→ What you are asked to do
Please write back every entry exactly, character for character.

→ Listed entries

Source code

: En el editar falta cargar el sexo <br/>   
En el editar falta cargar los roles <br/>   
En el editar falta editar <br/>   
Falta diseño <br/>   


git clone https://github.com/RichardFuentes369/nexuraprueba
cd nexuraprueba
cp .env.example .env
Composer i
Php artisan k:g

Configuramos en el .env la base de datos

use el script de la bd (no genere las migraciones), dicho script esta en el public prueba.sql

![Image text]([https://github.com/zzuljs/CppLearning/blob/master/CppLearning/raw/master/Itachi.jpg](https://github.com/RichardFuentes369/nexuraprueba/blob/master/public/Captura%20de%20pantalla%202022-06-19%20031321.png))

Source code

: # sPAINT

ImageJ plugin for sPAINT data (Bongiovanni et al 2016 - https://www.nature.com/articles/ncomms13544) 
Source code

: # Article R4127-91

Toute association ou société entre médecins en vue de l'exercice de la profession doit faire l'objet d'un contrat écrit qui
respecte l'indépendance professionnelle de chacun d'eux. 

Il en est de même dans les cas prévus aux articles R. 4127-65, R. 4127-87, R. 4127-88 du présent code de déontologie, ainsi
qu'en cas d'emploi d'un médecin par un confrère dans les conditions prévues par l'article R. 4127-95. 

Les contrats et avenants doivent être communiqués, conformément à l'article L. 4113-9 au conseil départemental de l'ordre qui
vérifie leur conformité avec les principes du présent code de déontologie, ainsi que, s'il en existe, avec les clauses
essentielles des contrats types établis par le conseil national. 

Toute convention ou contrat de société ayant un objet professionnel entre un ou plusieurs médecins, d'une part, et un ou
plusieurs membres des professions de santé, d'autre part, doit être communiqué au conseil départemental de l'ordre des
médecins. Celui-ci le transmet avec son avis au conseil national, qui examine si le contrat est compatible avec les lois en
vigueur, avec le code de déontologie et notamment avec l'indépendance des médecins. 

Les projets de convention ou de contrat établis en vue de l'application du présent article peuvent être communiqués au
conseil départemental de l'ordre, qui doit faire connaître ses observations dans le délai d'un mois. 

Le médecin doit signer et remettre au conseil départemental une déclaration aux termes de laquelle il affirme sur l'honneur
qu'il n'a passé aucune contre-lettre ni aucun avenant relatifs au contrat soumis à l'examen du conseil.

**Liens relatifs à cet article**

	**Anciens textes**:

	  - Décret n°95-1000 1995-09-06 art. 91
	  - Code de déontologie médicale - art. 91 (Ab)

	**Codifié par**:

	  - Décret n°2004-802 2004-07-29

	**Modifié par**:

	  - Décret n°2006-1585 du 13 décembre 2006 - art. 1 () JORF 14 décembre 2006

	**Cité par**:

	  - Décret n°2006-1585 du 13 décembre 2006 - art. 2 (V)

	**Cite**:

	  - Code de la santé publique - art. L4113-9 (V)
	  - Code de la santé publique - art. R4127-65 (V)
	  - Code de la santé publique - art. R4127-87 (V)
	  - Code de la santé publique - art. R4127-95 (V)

→ Written answer
Source code

: En el editar falta cargar el sexo <br/>   
En el editar falta cargar los roles <br/>   
En el editar falta editar <br/>   
Falta diseño <br/>   


git clone https://github.com/RichardFuentes369/nexuraprueba
cd nexuraprueba
cp .env.example .env
Composer i
Php artisan k:g

Configuramos en el .env la base de datos

use el script de la bd (no genere las migraciones), dicho script esta en el public prueba.sql

![Image text]([https://github.com/zzuljs/CppLearning/blob/master/CppLearning/raw/master/Itachi.jpg](https://github.com/RichardFuentes369/nexuraprueba/blob/master/public/Captura%20de%20pantalla%202022-06-19%20031321.png))

Source code

: # sPAINT

ImageJ plugin for sPAINT data (Bongiovanni et al 2016 - https://www.nature.com/articles/ncomms13544) 
Source code

: # Article R4127-91

Toute association ou société entre médecins en vue de l'exercice de la profession doit faire l'objet d'un contrat écrit qui
respecte l'indépendance professionnelle de chacun d'eux. 

Il en est de même dans les cas prévus aux articles R. 4127-65, R. 4127-87, R. 4127-88 du présent code de déontologie, ainsi
qu'en cas d'emploi d'un médecin par un confrère dans les conditions prévues par l'article R. 4127-95. 

Les contrats et avenants doivent être communiqués, conformément à l'article L. 4113-9 au conseil départemental de l'ordre qui
vérifie leur conformité avec les principes du présent code de déontologie, ainsi que, s'il en existe, avec les clauses
essentielles des contrats types établis par le conseil national. 

Toute convention ou contrat de société ayant un objet professionnel entre un ou plusieurs médecins, d'une part, et un ou
plusieurs membres des professions de santé, d'autre part, doit être communiqué au conseil départemental de l'ordre des
médecins. Celui-ci le transmet avec son avis au conseil national, qui examine si le contrat est compatible avec les lois en
vigueur, avec le code de déontologie et notamment avec l'indépendance des médecins. 

Les projets de convention ou de contrat établis en vue de l'application du présent article peuvent être communiqués au
conseil départemental de l'ordre, qui doit faire connaître ses observations dans le délai d'un mois. 

Le médecin doit signer et remettre au conseil départemental une déclaration aux termes de laquelle il affirme sur l'honneur
qu'il n'a passé aucune contre-lettre ni aucun avenant relatifs au contrat soumis à l'examen du conseil.

**Liens relatifs à cet article**

	**Anciens textes**:

	  - Décret n°95-1000 1995-09-06 art. 91
	  - Code de déontologie médicale - art. 91 (Ab)

	**Codifié par**:

	  - Décret n°2004-802 2004-07-29

	**Modifié par**:

	  - Décret n°2006-1585 du 13 décembre 2006 - art. 1 () JORF 14 décembre 2006

	**Cité par**:

	  - Décret n°2006-1585 du 13 décembre 2006 - art. 2 (V)

	**Cite**:

	  - Code de la santé publique - art. L4113-9 (V)
	  - Code de la santé publique - art. R4127-65 (V)
	  - Code de la santé publique - art. R4127-87 (V)
	  - Code de la santé publique - art. R4127-95 (V)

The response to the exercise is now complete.